#### Input for this task

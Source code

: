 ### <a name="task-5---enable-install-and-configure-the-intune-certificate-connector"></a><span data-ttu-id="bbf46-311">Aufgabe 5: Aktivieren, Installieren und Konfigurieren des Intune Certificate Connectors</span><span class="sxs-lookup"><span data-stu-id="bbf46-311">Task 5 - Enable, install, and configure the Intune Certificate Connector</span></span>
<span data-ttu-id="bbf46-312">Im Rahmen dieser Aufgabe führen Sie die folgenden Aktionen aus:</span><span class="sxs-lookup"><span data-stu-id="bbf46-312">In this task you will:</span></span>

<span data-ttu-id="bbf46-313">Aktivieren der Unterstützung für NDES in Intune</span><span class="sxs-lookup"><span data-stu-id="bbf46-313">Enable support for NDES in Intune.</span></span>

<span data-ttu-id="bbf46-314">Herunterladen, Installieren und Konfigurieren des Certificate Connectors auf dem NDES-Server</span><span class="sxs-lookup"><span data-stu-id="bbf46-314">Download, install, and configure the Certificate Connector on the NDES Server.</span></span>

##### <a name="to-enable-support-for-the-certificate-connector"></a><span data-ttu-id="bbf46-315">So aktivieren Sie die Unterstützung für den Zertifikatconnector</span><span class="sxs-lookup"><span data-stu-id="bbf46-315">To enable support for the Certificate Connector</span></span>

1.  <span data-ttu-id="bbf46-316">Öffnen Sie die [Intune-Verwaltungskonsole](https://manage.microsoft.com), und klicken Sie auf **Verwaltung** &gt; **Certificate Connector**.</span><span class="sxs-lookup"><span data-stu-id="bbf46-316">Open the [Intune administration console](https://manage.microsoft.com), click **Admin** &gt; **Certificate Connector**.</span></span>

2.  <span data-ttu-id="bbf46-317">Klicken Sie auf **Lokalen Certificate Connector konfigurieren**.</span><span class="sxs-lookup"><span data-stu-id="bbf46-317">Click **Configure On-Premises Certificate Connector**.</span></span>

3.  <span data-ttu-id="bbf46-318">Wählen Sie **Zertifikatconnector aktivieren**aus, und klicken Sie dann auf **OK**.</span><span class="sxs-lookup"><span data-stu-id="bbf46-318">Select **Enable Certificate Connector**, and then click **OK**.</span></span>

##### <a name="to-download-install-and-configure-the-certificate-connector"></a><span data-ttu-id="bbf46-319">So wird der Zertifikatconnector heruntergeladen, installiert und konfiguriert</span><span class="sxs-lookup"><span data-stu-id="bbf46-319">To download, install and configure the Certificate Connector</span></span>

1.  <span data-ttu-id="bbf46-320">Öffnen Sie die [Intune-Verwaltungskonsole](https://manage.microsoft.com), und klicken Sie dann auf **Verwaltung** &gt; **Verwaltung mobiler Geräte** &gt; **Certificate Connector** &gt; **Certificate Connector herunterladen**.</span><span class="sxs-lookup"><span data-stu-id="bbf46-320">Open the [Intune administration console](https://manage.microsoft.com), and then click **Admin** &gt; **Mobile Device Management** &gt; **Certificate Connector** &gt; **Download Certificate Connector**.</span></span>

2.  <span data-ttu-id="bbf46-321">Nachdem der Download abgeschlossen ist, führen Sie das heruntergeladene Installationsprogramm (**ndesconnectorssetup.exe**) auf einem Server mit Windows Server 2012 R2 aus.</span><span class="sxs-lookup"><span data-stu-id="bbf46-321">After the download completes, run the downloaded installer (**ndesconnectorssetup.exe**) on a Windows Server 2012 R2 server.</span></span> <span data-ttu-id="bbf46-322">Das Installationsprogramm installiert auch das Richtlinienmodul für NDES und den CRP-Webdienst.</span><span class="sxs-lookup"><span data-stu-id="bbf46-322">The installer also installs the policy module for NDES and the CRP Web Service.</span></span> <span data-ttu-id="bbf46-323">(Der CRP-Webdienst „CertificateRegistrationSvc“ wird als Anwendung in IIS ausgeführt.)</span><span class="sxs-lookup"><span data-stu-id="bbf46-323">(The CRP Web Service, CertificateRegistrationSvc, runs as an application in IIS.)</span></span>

########

Exercise
The entries above must be returned exactly.

Answer to this task
Source code

: ### <a name="task-5---enable-install-and-configure-the-intune-certificate-connector"></a><span data-ttu-id="bbf46-311">Aufgabe 5: Aktivieren, Installieren und Konfigurieren des Intune Certificate Connectors</span><span class="sxs-lookup"><span data-stu-id="bbf46-311">Task 5 - Enable, install, and configure the Intune Certificate Connector</span></span>
<span data-ttu-id="bbf46-312">Im Rahmen dieser Aufgabe führen Sie die folgenden Aktionen aus:</span><span class="sxs-lookup"><span data-stu-id="bbf46-312">In this task you will:</span></span>

<span data-ttu-id="bbf46-313">Aktivieren der Unterstützung für NDES in Intune</span><span class="sxs-lookup"><span data-stu-id="bbf46-313">Enable support for NDES in Intune.</span></span>

<span data-ttu-id="bbf46-314">Herunterladen, Installieren und Konfigurieren des Certificate Connectors auf dem NDES-Server</span><span class="sxs-lookup"><span data-stu-id="bbf46-314">Download, install, and configure the Certificate Connector on the NDES Server.</span></span>

##### <a name="to-enable-support-for-the-certificate-connector"></a><span data-ttu-id="bbf46-315">So aktivieren Sie die Unterstützung für den Zertifikatconnector</span><span class="sxs-lookup"><span data-stu-id="bbf46-315">To enable support for the Certificate Connector</span></span>

1.  <span data-ttu-id="bbf46-316">Öffnen Sie die [Intune-Verwaltungskonsole](https://manage.microsoft.com), und klicken Sie auf **Verwaltung** &gt; **Certificate Connector**.</span><span class="sxs-lookup"><span data-stu-id="bbf46-316">Open the [Intune administration console](https://manage.microsoft.com), click **Admin** &gt; **Certificate Connector**.</span></span>

2.  <span data-ttu-id="bbf46-317">Klicken Sie auf **Lokalen Certificate Connector konfigurieren**.</span><span class="sxs-lookup"><span data-stu-id="bbf46-317">Click **Configure On-Premises Certificate Connector**.</span></span>

3.  <span data-ttu-id="bbf46-318">Wählen Sie **Zertifikatconnector aktivieren**aus, und klicken Sie dann auf **OK**.</span><span class="sxs-lookup"><span data-stu-id="bbf46-318">Select **Enable Certificate Connector**, and then click **OK**.</span></span>

##### <a name="to-download-install-and-configure-the-certificate-connector"></a><span data-ttu-id="bbf46-319">So wird der Zertifikatconnector heruntergeladen, installiert und konfiguriert</span><span class="sxs-lookup"><span data-stu-id="bbf46-319">To download, install and configure the Certificate Connector</span></span>

1.  <span data-ttu-id="bbf46-320">Öffnen Sie die [Intune-Verwaltungskonsole](https://manage.microsoft.com), und klicken Sie dann auf **Verwaltung** &gt; **Verwaltung mobiler Geräte** &gt; **Certificate Connector** &gt; **Certificate Connector herunterladen**.</span><span class="sxs-lookup"><span data-stu-id="bbf46-320">Open the [Intune administration console](https://manage.microsoft.com), and then click **Admin** &gt; **Mobile Device Management** &gt; **Certificate Connector** &gt; **Download Certificate Connector**.</span></span>

2.  <span data-ttu-id="bbf46-321">Nachdem der Download abgeschlossen ist, führen Sie das heruntergeladene Installationsprogramm (**ndesconnectorssetup.exe**) auf einem Server mit Windows Server 2012 R2 aus.</span><span class="sxs-lookup"><span data-stu-id="bbf46-321">After the download completes, run the downloaded installer (**ndesconnectorssetup.exe**) on a Windows Server 2012 R2 server.</span></span> <span data-ttu-id="bbf46-322">Das Installationsprogramm installiert auch das Richtlinienmodul für NDES und den CRP-Webdienst.</span><span class="sxs-lookup"><span data-stu-id="bbf46-322">The installer also installs the policy module for NDES and the CRP Web Service.</span></span> <span data-ttu-id="bbf46-323">(Der CRP-Webdienst „CertificateRegistrationSvc“ wird als Anwendung in IIS ausgeführt.)</span><span class="sxs-lookup"><span data-stu-id="bbf46-323">(The CRP Web Service, CertificateRegistrationSvc, runs as an application in IIS.)</span></span>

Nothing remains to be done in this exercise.